Potential directions for future work include the automatic extraction of domain-specific terminology to be used as a component of an educational tool for sublanguage learning regarding specific vocational domains in host countries with the aim to help displaced communities, such as migrants and refugees, overcome language barriers. This terminology extraction task could use the terms (features) that were identified in this paper as the most dominant for vocational domain identification in terms of feature weight. Moreover, a more vocational domain-specific data set could be created to perform a more specialized domain identification task in vocational subdomains, especially considering the set of dominant terms identified in this paper. Another direction for future work could be performing experiments with a larger data set, wherein they consist of either more Wikipedia articles or even textual data from other wikis and social networks as data sources, in order to examine the impact of more data on the performance of the models.
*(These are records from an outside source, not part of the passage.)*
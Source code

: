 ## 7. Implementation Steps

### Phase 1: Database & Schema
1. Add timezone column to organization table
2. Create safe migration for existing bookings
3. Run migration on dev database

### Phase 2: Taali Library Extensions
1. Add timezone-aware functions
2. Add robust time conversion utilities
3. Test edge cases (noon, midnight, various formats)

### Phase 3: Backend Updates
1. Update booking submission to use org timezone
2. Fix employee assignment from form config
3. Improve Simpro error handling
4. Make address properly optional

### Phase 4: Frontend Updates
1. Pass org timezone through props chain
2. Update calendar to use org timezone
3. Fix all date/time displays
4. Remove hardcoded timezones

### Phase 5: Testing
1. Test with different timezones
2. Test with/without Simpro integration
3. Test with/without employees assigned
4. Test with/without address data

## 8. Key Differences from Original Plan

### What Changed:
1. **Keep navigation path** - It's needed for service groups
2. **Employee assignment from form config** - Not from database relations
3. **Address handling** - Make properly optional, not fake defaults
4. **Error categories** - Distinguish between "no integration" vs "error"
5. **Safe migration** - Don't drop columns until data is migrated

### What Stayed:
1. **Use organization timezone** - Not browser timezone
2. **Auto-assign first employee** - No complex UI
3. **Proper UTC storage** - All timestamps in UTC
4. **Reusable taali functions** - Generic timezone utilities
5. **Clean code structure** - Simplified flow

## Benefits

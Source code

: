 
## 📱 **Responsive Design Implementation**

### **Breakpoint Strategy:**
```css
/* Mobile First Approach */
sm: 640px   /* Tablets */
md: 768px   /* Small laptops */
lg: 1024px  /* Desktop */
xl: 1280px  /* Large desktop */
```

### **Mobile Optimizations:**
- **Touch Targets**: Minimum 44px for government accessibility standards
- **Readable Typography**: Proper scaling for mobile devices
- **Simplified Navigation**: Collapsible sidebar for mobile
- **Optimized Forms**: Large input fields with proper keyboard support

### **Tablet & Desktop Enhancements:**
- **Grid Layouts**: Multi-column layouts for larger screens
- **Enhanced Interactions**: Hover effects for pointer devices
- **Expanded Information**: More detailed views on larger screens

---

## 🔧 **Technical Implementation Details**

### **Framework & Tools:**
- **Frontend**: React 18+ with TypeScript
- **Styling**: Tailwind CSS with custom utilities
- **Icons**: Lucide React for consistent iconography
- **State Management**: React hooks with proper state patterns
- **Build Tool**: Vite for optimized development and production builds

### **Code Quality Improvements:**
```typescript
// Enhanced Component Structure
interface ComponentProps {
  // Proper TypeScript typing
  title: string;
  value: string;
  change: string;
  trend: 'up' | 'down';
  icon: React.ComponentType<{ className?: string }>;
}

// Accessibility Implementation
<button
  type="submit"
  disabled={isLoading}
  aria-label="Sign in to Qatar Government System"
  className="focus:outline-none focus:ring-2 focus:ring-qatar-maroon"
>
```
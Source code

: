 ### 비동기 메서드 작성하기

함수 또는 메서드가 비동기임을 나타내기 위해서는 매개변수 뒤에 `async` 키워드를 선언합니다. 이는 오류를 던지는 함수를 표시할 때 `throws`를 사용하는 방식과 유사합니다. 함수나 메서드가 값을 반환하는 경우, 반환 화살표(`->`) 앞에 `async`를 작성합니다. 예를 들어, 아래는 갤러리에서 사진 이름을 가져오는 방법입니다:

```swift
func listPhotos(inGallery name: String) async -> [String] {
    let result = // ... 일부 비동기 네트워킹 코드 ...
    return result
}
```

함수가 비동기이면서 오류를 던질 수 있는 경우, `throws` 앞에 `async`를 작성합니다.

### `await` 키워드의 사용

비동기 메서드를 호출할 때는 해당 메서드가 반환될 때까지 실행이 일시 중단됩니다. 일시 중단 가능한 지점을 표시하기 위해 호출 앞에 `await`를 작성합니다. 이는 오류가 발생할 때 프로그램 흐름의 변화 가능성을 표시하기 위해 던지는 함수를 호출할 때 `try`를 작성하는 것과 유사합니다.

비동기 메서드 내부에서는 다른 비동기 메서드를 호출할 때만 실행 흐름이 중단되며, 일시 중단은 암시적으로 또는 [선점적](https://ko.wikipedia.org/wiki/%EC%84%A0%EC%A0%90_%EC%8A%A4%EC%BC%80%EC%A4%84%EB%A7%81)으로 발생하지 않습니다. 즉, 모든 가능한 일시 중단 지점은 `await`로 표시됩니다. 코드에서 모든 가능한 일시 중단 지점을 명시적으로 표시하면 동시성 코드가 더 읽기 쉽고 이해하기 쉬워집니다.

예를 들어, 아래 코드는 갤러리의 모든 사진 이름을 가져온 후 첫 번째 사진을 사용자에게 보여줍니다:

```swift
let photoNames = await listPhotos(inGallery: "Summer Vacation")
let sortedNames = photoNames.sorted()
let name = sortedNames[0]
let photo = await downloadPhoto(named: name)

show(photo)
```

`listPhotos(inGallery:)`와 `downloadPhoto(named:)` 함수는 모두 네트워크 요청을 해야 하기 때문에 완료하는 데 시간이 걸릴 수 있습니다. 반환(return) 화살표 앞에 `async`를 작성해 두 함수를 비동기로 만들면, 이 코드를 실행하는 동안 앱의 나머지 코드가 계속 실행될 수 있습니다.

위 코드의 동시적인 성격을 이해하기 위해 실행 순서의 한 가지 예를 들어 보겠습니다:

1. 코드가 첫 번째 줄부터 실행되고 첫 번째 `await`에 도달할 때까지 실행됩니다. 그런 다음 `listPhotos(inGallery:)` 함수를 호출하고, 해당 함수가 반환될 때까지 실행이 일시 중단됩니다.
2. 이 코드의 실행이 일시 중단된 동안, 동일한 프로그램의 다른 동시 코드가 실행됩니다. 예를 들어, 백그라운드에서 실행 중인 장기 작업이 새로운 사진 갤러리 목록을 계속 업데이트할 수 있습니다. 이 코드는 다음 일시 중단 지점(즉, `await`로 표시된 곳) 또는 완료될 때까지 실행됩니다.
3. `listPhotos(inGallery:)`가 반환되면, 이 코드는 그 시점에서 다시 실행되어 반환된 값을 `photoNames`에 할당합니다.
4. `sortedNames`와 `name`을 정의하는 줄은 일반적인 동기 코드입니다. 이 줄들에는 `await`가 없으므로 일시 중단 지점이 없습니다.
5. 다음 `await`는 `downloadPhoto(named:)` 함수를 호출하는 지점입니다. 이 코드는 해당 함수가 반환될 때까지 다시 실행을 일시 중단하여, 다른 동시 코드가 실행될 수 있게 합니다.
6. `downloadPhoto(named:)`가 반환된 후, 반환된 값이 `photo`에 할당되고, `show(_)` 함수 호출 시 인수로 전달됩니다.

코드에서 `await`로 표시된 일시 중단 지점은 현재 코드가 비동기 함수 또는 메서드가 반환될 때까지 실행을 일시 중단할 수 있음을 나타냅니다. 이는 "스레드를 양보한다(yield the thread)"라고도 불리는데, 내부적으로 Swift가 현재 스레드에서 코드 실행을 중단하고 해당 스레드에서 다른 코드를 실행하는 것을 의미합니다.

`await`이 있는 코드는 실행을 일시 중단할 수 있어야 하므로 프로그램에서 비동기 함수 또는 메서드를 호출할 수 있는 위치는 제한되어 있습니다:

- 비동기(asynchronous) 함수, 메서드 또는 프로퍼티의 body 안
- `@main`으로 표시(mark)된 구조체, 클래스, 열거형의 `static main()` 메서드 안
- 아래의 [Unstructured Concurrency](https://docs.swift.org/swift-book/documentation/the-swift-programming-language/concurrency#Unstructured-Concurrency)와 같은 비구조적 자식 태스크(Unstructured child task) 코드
Using a different feature sets, e.g., with n-grams and term collocations, or using features that are more social-text-specific could also be attempted to improve performance. Additionally, machine learning experiments with more intricate boosting algorithms and sophisticated machine learning models could be performed. Finally, another potential direction could be the application of the novel methodology of successive SMOTE oversampling proposed in this paper in combination with undersampling techniques on other imbalanced data sets in order to test its performance in different class imbalance problems.